▶ _What is required_: Looking at the entries underneath, work out how many lines contain "described". Write only that number.

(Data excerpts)
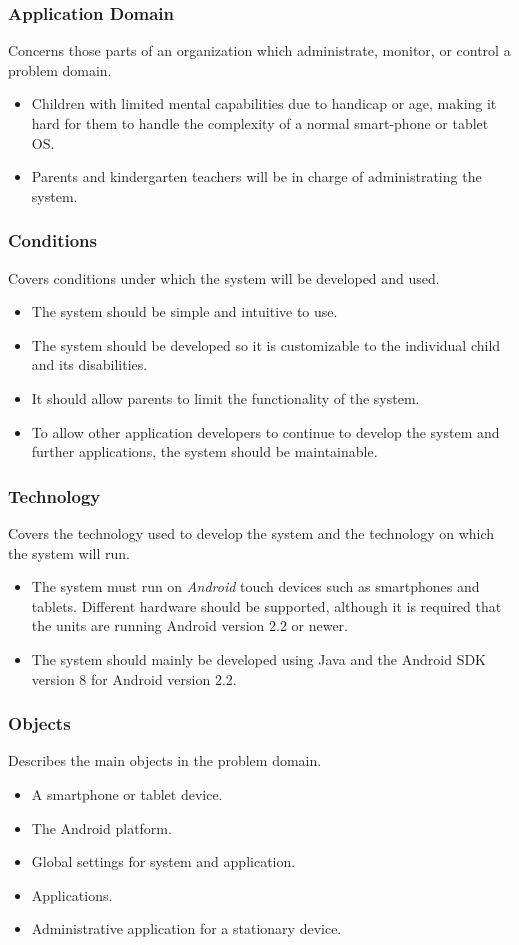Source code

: \subsubsection*{Application Domain} 
Concerns those parts of an organization which administrate, monitor, or control a
problem domain.
\begin{itemize}
	\item Children with limited mental capabilities due to handicap or age, making it hard for them to handle the complexity of a normal smart-phone or tablet OS. 
	\item Parents and kindergarten teachers will be in charge of administrating the system.
\end{itemize}

\subsubsection*{Conditions} 
Covers conditions under which the system will be developed and used.
\begin{itemize}
	\item The system should be simple and intuitive to use. 
	\item The system should be developed so it is customizable to the individual child and its disabilities.
	\item It should allow parents to limit the functionality of the system. 
	\item To allow other application developers to continue to develop the system and further applications, the system should be maintainable.
\end{itemize}

\subsubsection*{Technology} 
Covers the technology used to develop the system and the technology on which the system will run.
\begin{itemize}
	\item The system must run on \emph{Android} touch devices such as smartphones and tablets. Different hardware should be supported, although it is required that the units are running Android version 2.2 or newer. 
	\item The system should mainly be developed using Java and the Android SDK version 8 for Android version 2.2.
\end{itemize}

\subsubsection*{Objects} 
Describes the main objects in the problem domain.
\begin{itemize}
	\item A smartphone or tablet device. 
	\item The Android platform. 
	\item Global settings for system and application.
	\item Applications.
	\item Administrative application for a stationary device.
\end{itemize}


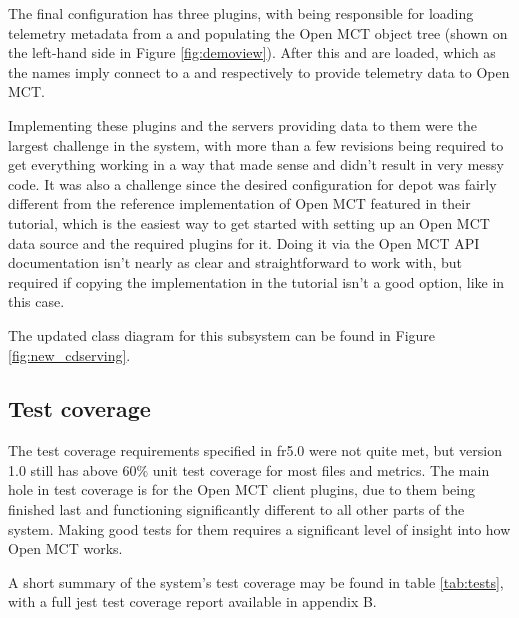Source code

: The final configuration has three plugins, with  being responsible for loading telemetry \gls{metadata} from a  and populating the Open MCT object tree (shown on the left-hand side in Figure \ref{fig:demoview}). After this  and  are loaded, which as the names imply connect to a  and  respectively to provide telemetry data to Open MCT.

Implementing these plugins and the servers providing data to them were the largest challenge in the system, with more than a few revisions being required to get everything working in a way that made sense and didn't result in very messy code. It was also a challenge since the desired configuration for \Gls{depot} was fairly different from the reference implementation of Open MCT featured in their tutorial, which is the easiest way to get started with setting up an Open MCT data source and the required plugins for it. Doing it via the Open MCT API documentation isn't nearly as clear and straightforward to work with, but required if copying the implementation in the tutorial isn't a good option, like in this case.

The updated class diagram for this subsystem can be found in Figure \ref{fig:new_cdserving}.

\subsection{Test coverage}
The test coverage requirements specified in \acrshort{fr}5.0 were not quite met, but version 1.0 still has above $60\%$ unit test coverage for most files and metrics. The main hole in test coverage is for the Open MCT client plugins, due to them being finished last and functioning significantly different to all other parts of the system. Making good tests for them requires a significant level of insight into how Open MCT works.

A short summary of the system's test coverage may be found in table \ref{tab:tests}, with a full \Gls{jest} test coverage report available in appendix B.

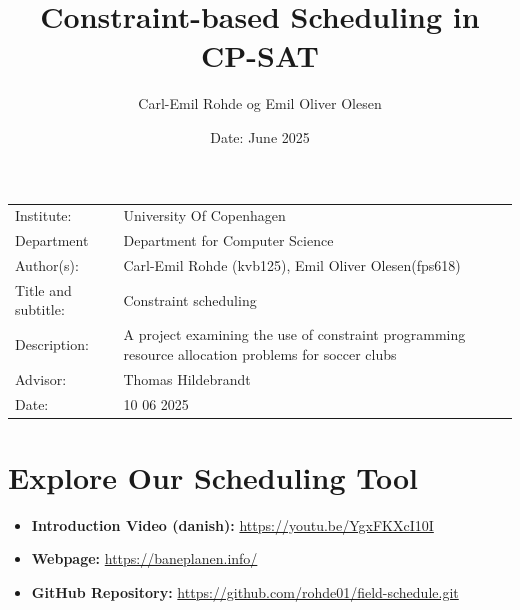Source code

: \documentclass[12pt]{article}
\author{Carl-Emil Rohde og Emil Oliver Olesen}
\title{Constraint-based Scheduling in CP-SAT}
\date{Date: {June 2025}}
\begin{document}
\maketitle




\onehalfspacing


\begin{table}[h]
\def\arraystretch{1.5}
\begin{tabularx}{\textwidth}{l X}
Institute: & {University Of Copenhagen}  \\
Department & {Department for Computer Science} \\
Author(s): & {Carl-Emil Rohde (kvb125), Emil Oliver Olesen(fps618)} \\
Title and subtitle: & {Constraint scheduling} \\
Description: & A project examining the use of constraint programming resource allocation problems for soccer clubs \\
Advisor: & {Thomas Hildebrandt} \\
Date: & 10 06 2025
\end{tabularx}
\end{table}


\section*{Explore Our Scheduling Tool}


\begin{itemize}
    \item \textbf{Introduction Video (danish):} \url{https://youtu.be/YgxFKXcI10I}
    \item \textbf{Webpage:} \url{https://baneplanen.info/}
    \item \textbf{GitHub Repository:} \url{https://github.com/rohde01/field-schedule.git}
\end{itemize}




\newpage
\end{document}
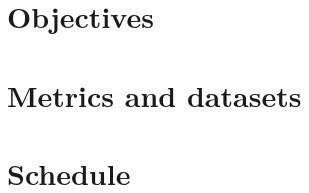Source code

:     \label{sec:data-carving-existing-tools}
    

    \label{sec:data-carving-challenges}
    
    
    \section{Objectives}
    
    
    \section{Metrics and datasets}
    
    
    \section{Schedule}
    



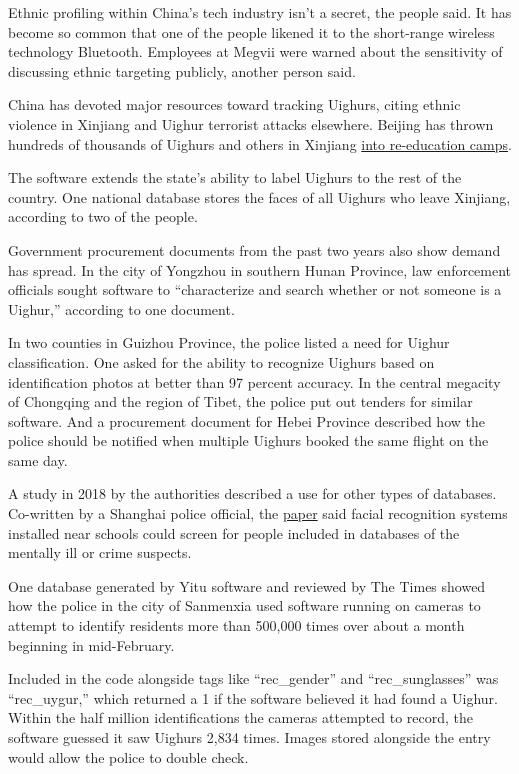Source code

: Ethnic profiling within China's tech industry isn't a secret, the people
said. It has become so common that one of the people likened it to the
short-range wireless technology Bluetooth. Employees at Megvii were
warned about the sensitivity of discussing ethnic targeting publicly,
another person said.

China has devoted major resources toward tracking Uighurs, citing ethnic
violence in Xinjiang and Uighur terrorist attacks elsewhere. Beijing has
thrown hundreds of thousands of Uighurs and others in Xinjiang
\href{https://www.nytimes3xbfgragh.onion/2018/09/08/world/asia/china-uighur-muslim-detention-camp.html}{into
re-education camps}.

The software extends the state's ability to label Uighurs to the rest of
the country. One national database stores the faces of all Uighurs who
leave Xinjiang, according to two of the people.

Government procurement documents from the past two years also show
demand has spread. In the city of Yongzhou in southern Hunan Province,
law enforcement officials sought software to ``characterize and search
whether or not someone is a Uighur,'' according to one document.

In two counties in Guizhou Province, the police listed a need for Uighur
classification. One asked for the ability to recognize Uighurs based on
identification photos at better than 97 percent accuracy. In the central
megacity of Chongqing and the region of Tibet, the police put out
tenders for similar software. And a procurement document for Hebei
Province described how the police should be notified when multiple
Uighurs booked the same flight on the same day.

A study in 2018 by the authorities described a use for other types of
databases. Co-written by a Shanghai police official, the
\href{https://image.hanspub.org/pdf/JSST20180300000_77144365.pdf}{paper}
said facial recognition systems installed near schools could screen for
people included in databases of the mentally ill or crime suspects.

One database generated by Yitu software and reviewed by The Times showed
how the police in the city of Sanmenxia used software running on cameras
to attempt to identify residents more than 500,000 times over about a
month beginning in mid-February.

Included in the code alongside tags like ``rec\_gender'' and
``rec\_sunglasses'' was ``rec\_uygur,'' which returned a 1 if the
software believed it had found a Uighur. Within the half million
identifications the cameras attempted to record, the software guessed it
saw Uighurs 2,834 times. Images stored alongside the entry would allow
the police to double check.

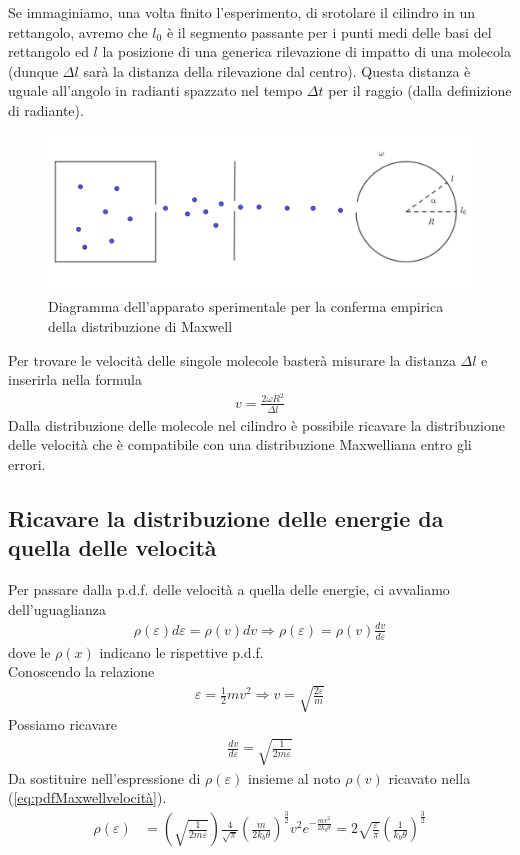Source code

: \documentclass[10pt,a4paper]{article}
\begin{document}
Se immaginiamo, una volta finito l'esperimento, di srotolare il cilindro in un rettangolo, avremo che $l_0$ è il segmento passante per i punti medi delle basi del rettangolo ed $l$ la posizione di una generica rilevazione di impatto di una molecola (dunque $\Delta l$ sarà la distanza della rilevazione dal centro).  Questa distanza è uguale all'angolo in radianti spazzato nel tempo $\Delta t$ per il raggio (dalla definizione di radiante).
\begin{figure}[h!]
	\centering
	\includegraphics[width=0.9\linewidth]{../images/Esperimento_Maxwell}
	\caption{Diagramma dell'apparato sperimentale per la conferma empirica della distribuzione di Maxwell}
	\label{fig:esperimentomaxwell}
\end{figure}
\FloatBarrier
Per trovare le velocità delle singole molecole basterà misurare la distanza $\Delta l$ e inserirla nella formula
\begin{align*}
	v = \frac{2\omega R^2}{\Delta l}
\end{align*}
Dalla distribuzione delle molecole nel cilindro è possibile ricavare la distribuzione delle velocità che è compatibile con una distribuzione Maxwelliana entro gli errori.
\subsection{Ricavare la distribuzione delle energie da quella delle velocità}
Per passare dalla p.d.f. delle velocità a quella delle energie, ci avvaliamo dell'uguaglianza
\begin{align*}
	\rho(\varepsilon)d\varepsilon = \rho(v)dv \Rightarrow \rho(\varepsilon) = \rho(v)\frac{dv}{d\varepsilon}
\end{align*}
dove le $\rho(x)$ indicano le rispettive p.d.f.\\
Conoscendo la relazione
\begin{align*}
	\varepsilon = \frac{1}{2}m v ^2 \Rightarrow v = \sqrt{\frac{2 \varepsilon}{m}}
\end{align*}
Possiamo ricavare 
\begin{align*}
	\frac{dv}{d\varepsilon} = \sqrt{\frac{1}{2 m \varepsilon}}
\end{align*}
Da sostituire nell'espressione di $\rho(\varepsilon)$ insieme al noto $\rho(v)$ ricavato nella (\ref{eq:pdfMaxwellvelocità}).
\begin{align*}
	\rho(\varepsilon)&= \left(\sqrt{\frac{1}{2 m \varepsilon}}\right) \frac{4}{\sqrt{\pi}}\left(\frac{m}{2k_b\theta}\right)^{\frac{3}{2}} v^2 e^{-\frac{mv^2}{2 k_b \theta}}= 2 \sqrt{\frac{\varepsilon}{\pi}} \left(\frac{1}{k_b \theta}\right)^{\frac{3}{2}}
\end{align*} 
\end{document}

▶ _Finished exercise_: 2